[Items listed in a dataset]
[Start of Attachment]

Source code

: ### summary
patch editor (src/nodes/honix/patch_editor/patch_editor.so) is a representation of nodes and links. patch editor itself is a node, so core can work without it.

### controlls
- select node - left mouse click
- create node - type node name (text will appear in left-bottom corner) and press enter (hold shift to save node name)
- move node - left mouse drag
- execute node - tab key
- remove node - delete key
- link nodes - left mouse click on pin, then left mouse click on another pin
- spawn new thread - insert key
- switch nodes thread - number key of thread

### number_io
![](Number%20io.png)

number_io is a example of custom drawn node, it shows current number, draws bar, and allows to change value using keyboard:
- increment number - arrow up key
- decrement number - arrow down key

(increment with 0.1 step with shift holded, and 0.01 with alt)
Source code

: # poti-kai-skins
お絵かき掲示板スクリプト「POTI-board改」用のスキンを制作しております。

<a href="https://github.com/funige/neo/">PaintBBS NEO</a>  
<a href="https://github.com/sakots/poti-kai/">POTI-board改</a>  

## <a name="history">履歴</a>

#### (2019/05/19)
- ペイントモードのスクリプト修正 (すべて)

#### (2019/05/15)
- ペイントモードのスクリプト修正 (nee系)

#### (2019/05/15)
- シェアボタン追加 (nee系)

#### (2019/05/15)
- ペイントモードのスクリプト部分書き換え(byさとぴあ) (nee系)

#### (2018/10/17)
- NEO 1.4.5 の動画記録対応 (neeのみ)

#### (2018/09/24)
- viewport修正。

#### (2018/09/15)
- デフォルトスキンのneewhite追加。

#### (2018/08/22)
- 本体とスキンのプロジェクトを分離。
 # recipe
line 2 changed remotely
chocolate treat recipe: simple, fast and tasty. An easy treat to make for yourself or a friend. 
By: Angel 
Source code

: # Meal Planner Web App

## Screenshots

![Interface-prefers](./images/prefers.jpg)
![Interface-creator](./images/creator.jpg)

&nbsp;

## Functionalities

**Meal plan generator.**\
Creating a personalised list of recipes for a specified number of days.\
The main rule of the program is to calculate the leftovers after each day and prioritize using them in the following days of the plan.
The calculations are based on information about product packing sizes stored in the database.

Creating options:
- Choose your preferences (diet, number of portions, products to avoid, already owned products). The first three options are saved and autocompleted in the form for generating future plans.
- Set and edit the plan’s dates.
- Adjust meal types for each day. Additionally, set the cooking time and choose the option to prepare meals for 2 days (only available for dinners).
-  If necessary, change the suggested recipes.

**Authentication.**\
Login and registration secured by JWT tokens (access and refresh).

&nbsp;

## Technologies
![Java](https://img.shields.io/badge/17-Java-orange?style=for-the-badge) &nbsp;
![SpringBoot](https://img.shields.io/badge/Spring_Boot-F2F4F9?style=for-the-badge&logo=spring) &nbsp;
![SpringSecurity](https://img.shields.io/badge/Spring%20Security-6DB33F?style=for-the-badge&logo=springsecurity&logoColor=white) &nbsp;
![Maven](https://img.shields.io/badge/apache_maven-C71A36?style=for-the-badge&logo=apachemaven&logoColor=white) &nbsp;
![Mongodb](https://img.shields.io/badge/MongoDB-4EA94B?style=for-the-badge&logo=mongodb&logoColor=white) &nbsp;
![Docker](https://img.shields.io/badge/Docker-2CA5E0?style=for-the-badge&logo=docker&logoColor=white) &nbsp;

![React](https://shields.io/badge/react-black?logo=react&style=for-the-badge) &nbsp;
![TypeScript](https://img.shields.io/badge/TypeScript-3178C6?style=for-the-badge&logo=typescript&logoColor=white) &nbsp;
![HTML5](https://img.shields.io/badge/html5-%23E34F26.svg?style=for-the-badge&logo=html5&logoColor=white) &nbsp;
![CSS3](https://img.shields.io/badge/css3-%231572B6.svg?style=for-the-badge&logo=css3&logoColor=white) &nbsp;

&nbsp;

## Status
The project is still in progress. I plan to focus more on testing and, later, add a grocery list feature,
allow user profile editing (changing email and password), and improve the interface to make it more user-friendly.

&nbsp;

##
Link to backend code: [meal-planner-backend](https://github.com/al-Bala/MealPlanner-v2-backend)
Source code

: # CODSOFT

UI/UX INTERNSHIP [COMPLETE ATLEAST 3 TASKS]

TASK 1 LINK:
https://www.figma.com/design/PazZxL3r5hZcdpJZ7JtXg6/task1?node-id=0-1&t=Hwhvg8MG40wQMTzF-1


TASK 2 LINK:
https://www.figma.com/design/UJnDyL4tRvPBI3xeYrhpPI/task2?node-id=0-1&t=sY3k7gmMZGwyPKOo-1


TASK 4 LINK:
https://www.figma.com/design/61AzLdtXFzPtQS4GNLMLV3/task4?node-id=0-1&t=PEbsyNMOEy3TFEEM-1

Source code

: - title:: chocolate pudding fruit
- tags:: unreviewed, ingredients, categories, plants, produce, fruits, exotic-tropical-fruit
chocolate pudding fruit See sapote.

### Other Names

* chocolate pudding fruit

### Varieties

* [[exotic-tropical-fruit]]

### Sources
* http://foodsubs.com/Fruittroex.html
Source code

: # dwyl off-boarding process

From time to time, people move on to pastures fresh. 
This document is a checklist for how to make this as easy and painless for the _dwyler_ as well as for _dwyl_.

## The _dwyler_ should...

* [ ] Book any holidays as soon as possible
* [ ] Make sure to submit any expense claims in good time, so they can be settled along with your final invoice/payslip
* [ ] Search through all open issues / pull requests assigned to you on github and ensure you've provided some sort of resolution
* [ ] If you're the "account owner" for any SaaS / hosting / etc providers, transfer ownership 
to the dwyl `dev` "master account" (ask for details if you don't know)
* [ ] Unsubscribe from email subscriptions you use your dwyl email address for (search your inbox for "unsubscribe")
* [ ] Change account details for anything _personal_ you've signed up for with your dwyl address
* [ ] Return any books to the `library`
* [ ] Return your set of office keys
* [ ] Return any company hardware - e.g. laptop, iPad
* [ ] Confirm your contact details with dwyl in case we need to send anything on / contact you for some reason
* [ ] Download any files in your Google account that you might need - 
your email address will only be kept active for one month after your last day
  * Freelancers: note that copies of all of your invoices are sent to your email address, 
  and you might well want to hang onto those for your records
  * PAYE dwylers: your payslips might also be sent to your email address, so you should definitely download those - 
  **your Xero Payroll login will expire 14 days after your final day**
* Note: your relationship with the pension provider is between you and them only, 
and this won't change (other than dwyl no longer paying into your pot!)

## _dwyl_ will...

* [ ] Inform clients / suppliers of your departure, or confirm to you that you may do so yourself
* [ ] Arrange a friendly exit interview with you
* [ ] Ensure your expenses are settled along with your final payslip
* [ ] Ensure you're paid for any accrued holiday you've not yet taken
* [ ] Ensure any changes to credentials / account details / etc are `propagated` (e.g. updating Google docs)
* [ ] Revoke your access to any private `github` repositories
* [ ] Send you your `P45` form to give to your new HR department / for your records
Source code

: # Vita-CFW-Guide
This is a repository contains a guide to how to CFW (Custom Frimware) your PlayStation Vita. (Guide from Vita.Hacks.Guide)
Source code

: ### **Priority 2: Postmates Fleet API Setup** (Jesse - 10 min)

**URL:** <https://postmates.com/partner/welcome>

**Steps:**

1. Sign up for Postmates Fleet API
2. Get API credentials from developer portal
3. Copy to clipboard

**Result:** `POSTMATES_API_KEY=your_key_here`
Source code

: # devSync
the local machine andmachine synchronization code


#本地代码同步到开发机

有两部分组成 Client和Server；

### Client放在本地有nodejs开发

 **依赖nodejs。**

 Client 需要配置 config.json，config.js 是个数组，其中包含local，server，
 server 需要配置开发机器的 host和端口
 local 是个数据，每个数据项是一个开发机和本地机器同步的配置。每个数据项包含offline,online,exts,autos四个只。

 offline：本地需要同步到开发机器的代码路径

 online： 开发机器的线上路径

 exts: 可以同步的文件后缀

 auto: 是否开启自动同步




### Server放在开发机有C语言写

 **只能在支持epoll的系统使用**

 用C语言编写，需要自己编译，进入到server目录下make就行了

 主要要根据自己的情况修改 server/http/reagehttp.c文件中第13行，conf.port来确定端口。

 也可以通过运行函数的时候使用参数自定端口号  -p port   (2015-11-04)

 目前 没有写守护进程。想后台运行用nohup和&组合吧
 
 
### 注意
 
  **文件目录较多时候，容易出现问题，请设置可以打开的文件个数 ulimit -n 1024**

[End of Attachment]

**WHAT YOU WILL DO**
Using the records above, restate word for word the lines from the one with "[ ] Download" through the one with "Client 需要配置 config.json，config.js", both included.

**ANSWER TO THIS TASK**
* [ ] Download any files in your Google account that you might need - 
your email address will only be kept active for one month after your last day
  * Freelancers: note that copies of all of your invoices are sent to your email address, 
  and you might well want to hang onto those for your records
  * PAYE dwylers: your payslips might also be sent to your email address, so you should definitely download those - 
  **your Xero Payroll login will expire 14 days after your final day**
* Note: your relationship with the pension provider is between you and them only, 
and this won't change (other than dwyl no longer paying into your pot!)

## _dwyl_ will...

* [ ] Inform clients / suppliers of your departure, or confirm to you that you may do so yourself
* [ ] Arrange a friendly exit interview with you
* [ ] Ensure your expenses are settled along with your final payslip
* [ ] Ensure you're paid for any accrued holiday you've not yet taken
* [ ] Ensure any changes to credentials / account details / etc are `propagated` (e.g. updating Google docs)
* [ ] Revoke your access to any private `github` repositories
* [ ] Send you your `P45` form to give to your new HR department / for your records
Source code

: # Vita-CFW-Guide
This is a repository contains a guide to how to CFW (Custom Frimware) your PlayStation Vita. (Guide from Vita.Hacks.Guide)
Source code

: ### **Priority 2: Postmates Fleet API Setup** (Jesse - 10 min)

**URL:** <https://postmates.com/partner/welcome>

**Steps:**

1. Sign up for Postmates Fleet API
2. Get API credentials from developer portal
3. Copy to clipboard

**Result:** `POSTMATES_API_KEY=your_key_here`
Source code

: # devSync
the local machine andmachine synchronization code


#本地代码同步到开发机

有两部分组成 Client和Server；

### Client放在本地有nodejs开发

 **依赖nodejs。**

 Client 需要配置 config.json，config.js 是个数组，其中包含local，server，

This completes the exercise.